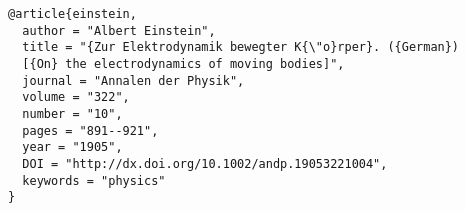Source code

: \documentclass{article}
\begin{document}
\begin{verbatim}
@article{einstein,
  author = "Albert Einstein",
  title = "{Zur Elektrodynamik bewegter K{\"o}rper}. ({German})
  [{On} the electrodynamics of moving bodies]",
  journal = "Annalen der Physik",
  volume = "322",
  number = "10",
  pages = "891--921",
  year = "1905",
  DOI = "http://dx.doi.org/10.1002/andp.19053221004",
  keywords = "physics"
}
\end{verbatim}


\end{document}

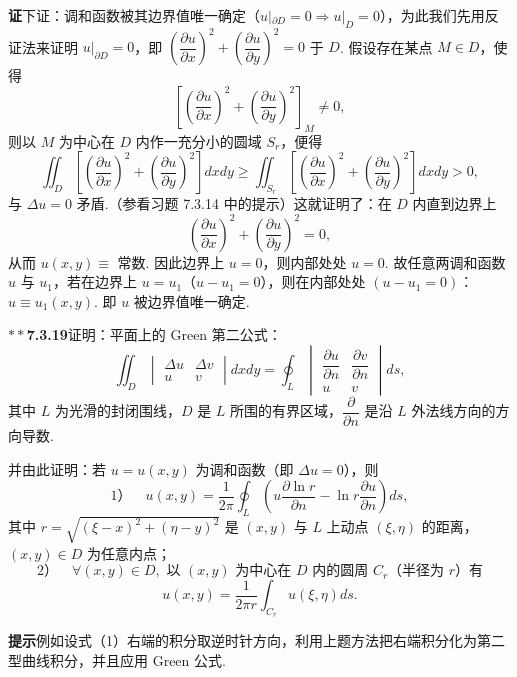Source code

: \documentclass[UTF8,12pt,a4paper,fontset=fandol]{ctexart}
\begin{document}
\noindent\textbf{证}\quad 下证：调和函数被其边界值唯一确定（$u|_{\partial D}=0\Rightarrow u|_D=0$），为此我们先用反证法来证明 $u|_{\partial D}=0$，即 $\left(\dfrac{\partial u}{\partial x}\right)^2+\left(\dfrac{\partial u}{\partial y}\right)^2=0$ 于 $D$. 假设存在某点 $M\in D$，使得
\[
\left[\left(\frac{\partial u}{\partial x}\right)^2
+\left(\frac{\partial u}{\partial y}\right)^2\right]_M\ne0,
\]
则以 $M$ 为中心在 $D$ 内作一充分小的圆域 $S_r$，便得
\[
\iint_D\left[\left(\frac{\partial u}{\partial x}\right)^2
+\left(\frac{\partial u}{\partial y}\right)^2\right]dxdy
\ge
\iint_{S_r}\left[\left(\frac{\partial u}{\partial x}\right)^2
+\left(\frac{\partial u}{\partial y}\right)^2\right]dxdy>0,
\]
与 $\Delta u=0$ 矛盾.（参看习题 7.3.14 中的提示）这就证明了：在 $D$ 内直到边界上
\[
\left(\frac{\partial u}{\partial x}\right)^2
+\left(\frac{\partial u}{\partial y}\right)^2=0,
\]
从而 $u(x,y)\equiv$ 常数. 因此边界上 $u=0$，则内部处处 $u=0$. 故任意两调和函数 $u$ 与 $u_1$，若在边界上 $u=u_1$（$u-u_1=0$），则在内部处处 $(u-u_1=0)$：$u\equiv u_1(x,y)$. 即 $u$ 被边界值唯一确定.

\noindent\textbf{$**$7.3.19}\quad 证明：平面上的 Green 第二公式：
\begin{equation}
\iint_D
\begin{vmatrix}
\Delta u & \Delta v\\
u & v
\end{vmatrix}
dxdy
=\oint_L
\begin{vmatrix}
\dfrac{\partial u}{\partial n} & \dfrac{\partial v}{\partial n}\\
u & v
\end{vmatrix}ds,
\tag{1}
\end{equation}
其中 $L$ 为光滑的封闭围线，$D$ 是 $L$ 所围的有界区域，$\dfrac{\partial}{\partial n}$ 是沿 $L$ 外法线方向的方向导数.

并由此证明：若 $u=u(x,y)$ 为调和函数（即 $\Delta u=0$），则
\[
1）\quad
u(x,y)=\frac1{2\pi}\oint_L\left(u\frac{\partial\ln r}{\partial n}
-\ln r\frac{\partial u}{\partial n}\right)ds,
\tag{2}
\]
其中 $r=\sqrt{(\xi-x)^2+(\eta-y)^2}$ 是 $(x,y)$ 与 $L$ 上动点 $(\xi,\eta)$ 的距离，$(x,y)\in D$ 为任意内点；
\[
2）\quad
\forall (x,y)\in D,\text{ 以 }(x,y)\text{ 为中心在 }D\text{ 内的圆周 }C_r\text{（半径为 }r\text{）有}
\]
\[
u(x,y)=\frac1{2\pi r}\int_{C_r}u(\xi,\eta)ds.
\tag{3}
\]

\noindent\textbf{提示}\quad 例如设式（1）右端的积分取逆时针方向，利用上题方法把右端积分化为第二型曲线积分，并且应用 Green 公式.
\end{document}
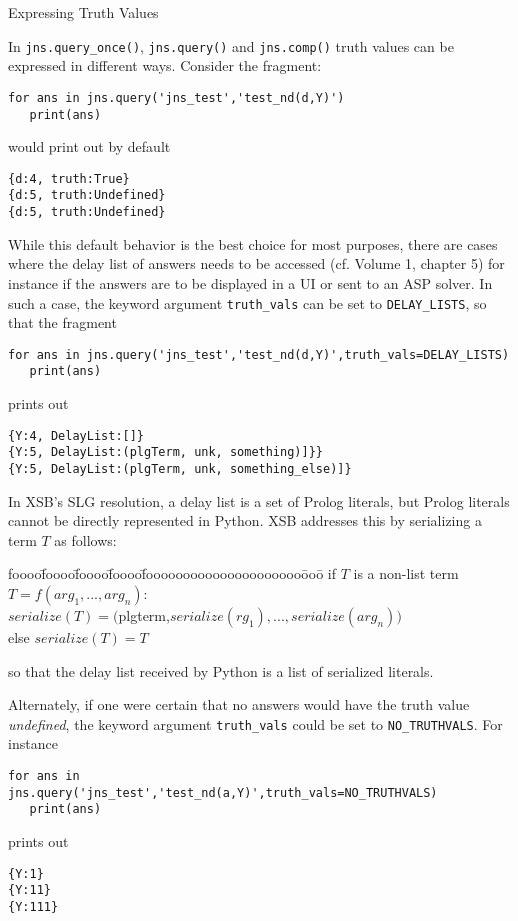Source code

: \begin{example} Expressing Truth Values \rm \label{ex:truth-vals}

  In {\tt jns.query\_once()}, {\tt jns.query()} and {\tt jns.comp()}
  truth values can be expressed in different ways.  Consider the fragment:
\begin{verbatim}
for ans in jns.query('jns_test','test_nd(d,Y)')
   print(ans)
\end{verbatim}
would print out by default
\begin{verbatim}
{d:4, truth:True}
{d:5, truth:Undefined}
{d:5, truth:Undefined}
\end{verbatim}
While this default behavior is the best choice for most purposes,
there are cases where the delay list of answers needs to be accessed
(cf. Volume 1, chapter 5) for instance if the answers are to be
displayed in a UI or sent to an ASP solver.  In such a case, the
keyword argument {\tt truth\_vals} can be set to {\tt DELAY\_LISTS},
so that the fragment
\begin{verbatim}
for ans in jns.query('jns_test','test_nd(d,Y)',truth_vals=DELAY_LISTS) 
   print(ans)
\end{verbatim}
prints out
\begin{verbatim}
{Y:4, DelayList:[]}
{Y:5, DelayList:(plgTerm, unk, something)]}}
{Y:5, DelayList:(plgTerm, unk, something_else)]}
\end{verbatim}
In XSB's SLG resolution, a delay list is a set of Prolog literals, but
Prolog literals cannot be directly represented in Python.  XSB
addresses this by serializing a term $T$ as follows:
{\sf \begin{tabbing}
foooo\=foooo\=foooo\=foooo\=fooooooooooooooooooooo\=ooo\=\kill  
if $T$ is a non-list term $T=f(arg_1,...,arg_n)$: \\
\> $serialize(T) = ($plgterm,$serialize(rg_1),...,serialize(arg_n))$ \\
else $serialize(T) = T$ 
\end{tabbing} }
so that the delay list received by Python is a list of serialized
literals.

Alternately, if one were certain that no answers would have the truth
value {\em undefined}, the keyword argument {\tt truth\_vals} could be
set to {\tt NO\_TRUTHVALS}.  For instance
\begin{verbatim}
for ans in jns.query('jns_test','test_nd(a,Y)',truth_vals=NO_TRUTHVALS) 
   print(ans)
\end{verbatim}
prints out
\begin{verbatim}
{Y:1}
{Y:11}
{Y:111}
\end{verbatim}
\end{example}

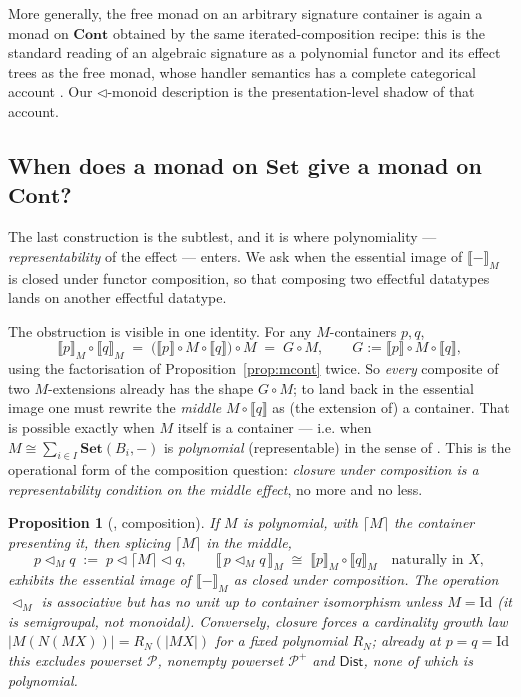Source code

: \documentclass[11pt]{amsart}
\theoremstyle{plain}
\newtheorem{proposition}[theorem]{Proposition}
\theoremstyle{definition}
\theoremstyle{remark}
\newcommand{\Set}{\mathbf{Set}}
\newcommand{\Cont}{\mathbf{Cont}}
\newcommand{\ext}[1]{\llbracket #1 \rrbracket}
\newcommand{\extM}[1]{\llbracket #1 \rrbracket_{M}}
\newcommand{\Id}{\mathrm{Id}}
\newcommand{\tri}{\triangleleft}
\newcommand{\triM}{\triangleleft_{M}}
\newcommand{\ceil}[1]{\lceil #1 \rceil}
\newcommand{\Dist}{\mathsf{Dist}}
\newcommand{\PP}{\mathcal{P}}
\begin{document}
More generally, the free monad on an arbitrary signature container is again a monad on $\Cont$
obtained by the same iterated-composition recipe: this is the standard reading of an algebraic
signature as a polynomial functor and its effect trees as the free monad, whose handler semantics has
a complete categorical account \cite{EffectHandlers}. Our $\tri$-monoid description is the
presentation-level shadow of that account.

\subsection{When does a monad on $\Set$ give a monad on $\Cont$?}\label{ssec:compose}
The last construction is the subtlest, and it is where polynomiality --- \emph{representability} of
the effect --- enters. We ask when the essential image of $\extM{-}$ is closed under functor
composition, so that composing two effectful datatypes lands on another effectful datatype.

The obstruction is visible in one identity. For any $M$-containers $p,q$,
\[
  \extM{p}\circ\extM{q}
  \;=\;\big(\ext{p}\circ M\circ\ext{q}\big)\circ M
  \;=\; G\circ M,\qquad G:=\ext{p}\circ M\circ\ext{q},
\]
using the factorisation of Proposition~\ref{prop:mcont} twice. So \emph{every} composite of two
$M$-extensions already has the shape $G\circ M$; to land back in the essential image one must rewrite
the \emph{middle} $M\circ\ext{q}$ as (the extension of) a container. That is possible exactly when $M$
itself is a container --- i.e. when $M\cong\sum_{i\in I}\Set(B_i,-)$ is \emph{polynomial}
(representable) in the sense of \cite{GambinoKock}. This is the operational form of the composition question: \emph{closure under
composition is a representability condition on the middle effect}, no more and no less.

\begin{proposition}[\cite{MacBethCodensity}, composition]\label{prop:compose}
If $M$ is polynomial, with $\ceil{M}$ the container presenting it, then splicing $\ceil{M}$ in the
middle,
\[
  p\triM q \;:=\; p\tri\ceil{M}\tri q,\qquad
  \extM{\,p\triM q\,}\;\cong\;\extM{p}\circ\extM{q}\quad\text{naturally in }X,
\]
exhibits the essential image of $\extM{-}$ as closed under composition. The operation $\triM$ is
associative but has no unit up to container isomorphism unless $M=\Id$ (it is semigroupal, not
monoidal). Conversely, closure forces a cardinality growth law $|M(N(MX))|=R_N(|MX|)$ for a fixed
polynomial $R_N$; already at $p=q=\Id$ this excludes powerset $\PP$, nonempty powerset $\PP^{+}$ and
$\Dist$, none of which is polynomial.
\end{proposition}
\end{document}
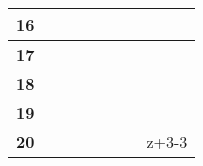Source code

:\documentclass[12pt]{article}
\begin{document}
{\begin{tabular}{|
>{}C{0.8cm} |C{2.2cm}|C{2.2cm}|C{2.2cm}|C{2.2cm}|C{2.2cm}|C{2.2cm}|C{2.2cm}|}
\textbf{16} &                                    &                                    &                                    &                                    &                                    &                                    &                                    \\ \hline
\textbf{17} &                                    &                                    &                                    &                                    &                                    &                                    &                                    \\ \hline
\textbf{18} &                                    &                                    &                                    &                                    &                                    &                                    &                                    \\ \hline
\textbf{19} &                                    &                                    &                                    &                                    &                                    &                                    &                                    \\ \hline
\textbf{20} &                                    &                                    &                                    &                                    &                                    &                                    & z+3-3                              \\ \hline
\end{tabular}%
}
\end{document}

**TRY IT**. The expected result is a copy of each line in the records where "mathbf" appears.

**RESPONSE TO THE TASK**.
\newcommand{\Set}{\mathbf{Set}}
\newcommand{\Cont}{\mathbf{Cont}}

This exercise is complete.